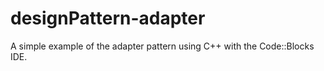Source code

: # designPattern-adapter

A simple example of the adapter pattern using C++ with the Code::Blocks IDE.
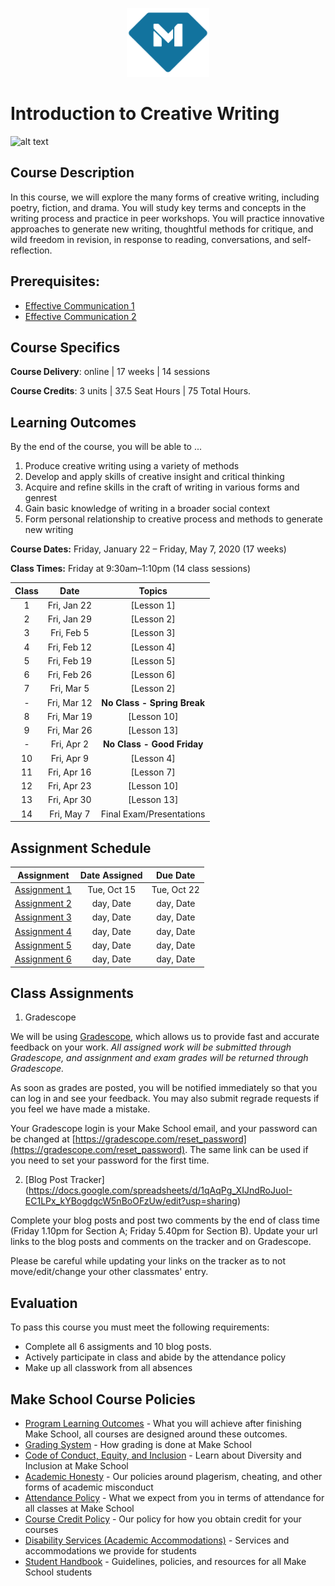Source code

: <p align="center">
  <a href="https://www.makeschool.com">
      <img alt="Make School Logo" src="./Web/logo-icononly.svg" height="110">
  </a>
</p>

# Introduction to Creative Writing

![alt text](https://clearview.libnet.info/images/events/clearview/creative_writing_club.jpg)

## Course Description

In this course, we will explore the many forms of creative writing, including poetry, fiction, and drama. You will study key terms and concepts in the writing process and practice in peer workshops. You will practice innovative approaches to generate new writing, thoughtful methods for critique, and wild freedom in revision, in response to reading, conversations, and self-reflection.	

## Prerequisites:  

- [Effective Communication 1]()
- [Effective Communication 2](https://github.com/reginayoong/EC2000)

## Course Specifics

**Course Delivery**: online | 17 weeks | 14 sessions

**Course Credits**: 3 units | 37.5 Seat Hours | 75 Total Hours. 

## Learning Outcomes

By the end of the course, you will be able to ...

1. Produce creative writing using a variety of methods
1. Develop and apply skills of creative insight and critical thinking 
1. Acquire and refine skills in the craft of writing in various forms and genrest
1. Gain basic knowledge of writing in a broader social context
1. Form personal relationship to creative process and methods to generate new writing

**Course Dates:** Friday, January 22 – Friday, May 7, 2020 (17 weeks)

**Class Times:** Friday at 9:30am–1:10pm (14 class sessions)

| Class |          Date          |                 Topics                  |
|:-----:|:----------------------:|:---------------------------------------:|
|  1 |  Fri, Jan 22               | [Lesson 1] |
|  2 |  Fri, Jan 29               | [Lesson 2] |
|  3 |  Fri, Feb 5                | [Lesson 3] |
|  4 |  Fri, Feb 12               | [Lesson 4] |
|  5 |  Fri, Feb 19               | [Lesson 5] |
|  6 |  Fri, Feb 26               | [Lesson 6] |
|  7 |  Fri, Mar 5                | [Lesson 2] |
| -  |  Fri, Mar 12               | **No Class - Spring Break** |
| 8  |  Fri, Mar 19               | [Lesson 10] |
| 9 |   Fri, Mar 26               | [Lesson 13] |
| -  |  Fri, Apr 2                | **No Class - Good Friday**  |
| 10 |  Fri, Apr 9                | [Lesson 4] |
| 11 |  Fri, Apr 16               | [Lesson 7] |
| 12 |  Fri, Apr 23               | [Lesson 10] |
| 13 |  Fri, Apr 30               | [Lesson 13] |
| 14 |  Fri, May 7                | Final Exam/Presentations  |

## Assignment Schedule 

|                        Assignment                         | Date Assigned |   Due Date   |
|:---------------------------------------------------------:|:-------------:|:------------:|
| [Assignment 1](https://docs.google.com/document/d/1nb-KCvuDi44QMUt4PrUod6ehfeY56dkoa2xDocL3mQg/edit?usp=sharing) |  Tue, Oct 15  |  Tue, Oct 22 | 
| [Assignment 2](https://docs.google.com/document/d/165I7ImfrMESelkbtQK2Q2mRyxZCS36sCQwruQxscbN0/edit?usp=sharing)                      |  day, Date    |  day, Date   |
| [Assignment 3](https://docs.google.com/document/d/1sEh0ZZG6vIwwgFgrcY1BCsETsyNbf7X44QDVj4glsTk/edit?usp=sharing)                      |  day, Date    |  day, Date   | 
| [Assignment 4](https://docs.google.com/document/d/1P4WoSFTrcwqAfZ9ts2flVYSwDcYn8Af9y0CGV96JFjw/edit?usp=sharing)                      |  day, Date    |  day, Date   |
| [Assignment 5](https://docs.google.com/document/d/1N2y3Xb3tPwooGbzuMvMDXkRo1srpcPuDL5V4gbHZ6Qk/edit?usp=sharing)                      |  day, Date    |  day, Date   |
| [Assignment 6](https://docs.google.com/document/d/1YPnCVVVrTasoNRQ2OQumUq2EWviKYA36xZf4wsmjQTs/edit?usp=sharing)                      |  day, Date    |  day, Date   |

## Class Assignments

1. Gradescope

We will be using [Gradescope](gradescope.com), which allows us to provide fast and accurate feedback on your work. *All assigned work will be submitted through Gradescope, and assignment and exam grades will be returned through Gradescope.*

As soon as grades are posted, you will be notified immediately so that you can log in and see your feedback. You may also submit regrade requests if you feel we have made a mistake.

Your Gradescope login is your Make School email, and your password can be changed at [https://gradescope.com/reset_password](https://gradescope.com/reset_password). The same link can be used if you need to set your password for the first time.

2. [Blog Post Tracker] (https://docs.google.com/spreadsheets/d/1qAqPg_XIJndRoJuoI-EC1LPx_kYBogdgcW5nBoOFzUw/edit?usp=sharing)

Complete your blog posts and post two comments by the end of class time (Friday 1.10pm for Section A; Friday 5.40pm for Section B). Update your url links to the blog posts and comments on the tracker and on Gradescope. 

Please be careful while updating your links on the tracker as to not move/edit/change your other classmates' entry.


## Evaluation

To pass this course you must meet the following requirements:

- Complete all 6 assigments and 10 blog posts. 
- Actively participate in class and abide by the attendance policy
- Make up all classwork from all absences

## Make School Course Policies

- [Program Learning Outcomes](https://make.sc/program-learning-outcomes) - What you will achieve after finishing Make School, all courses are designed around these outcomes.
- [Grading System](https://make.sc/grading-system) - How grading is done at Make School
- [Code of Conduct, Equity, and Inclusion](https://make.sc/code-of-conduct) - Learn about Diversity and Inclusion at Make School
- [Academic Honesty](https://make.sc/academic-honesty-policy) - Our policies around plagerism, cheating, and other forms of academic misconduct
- [Attendance Policy](https://make.sc/attendance-policy) - What we expect from you in terms of attendance for all classes at Make School
- [Course Credit Policy](https://make.sc/course-credit-policy) - Our policy for how you obtain credit for your courses
- [Disability Services (Academic Accommodations)](https://make.sc/disability-services) - Services and accommodations we provide for students
- [Student Handbook](https://make.sc/student-handbook) - Guidelines, policies, and resources for all Make School students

-*-*-

Starting at the line that contains "- [Disability Services", transcribe every line through the last line of the entries above, exactly, and nothing else.

- [Disability Services (Academic Accommodations)](https://make.sc/disability-services) - Services and accommodations we provide for students
- [Student Handbook](https://make.sc/student-handbook) - Guidelines, policies, and resources for all Make School students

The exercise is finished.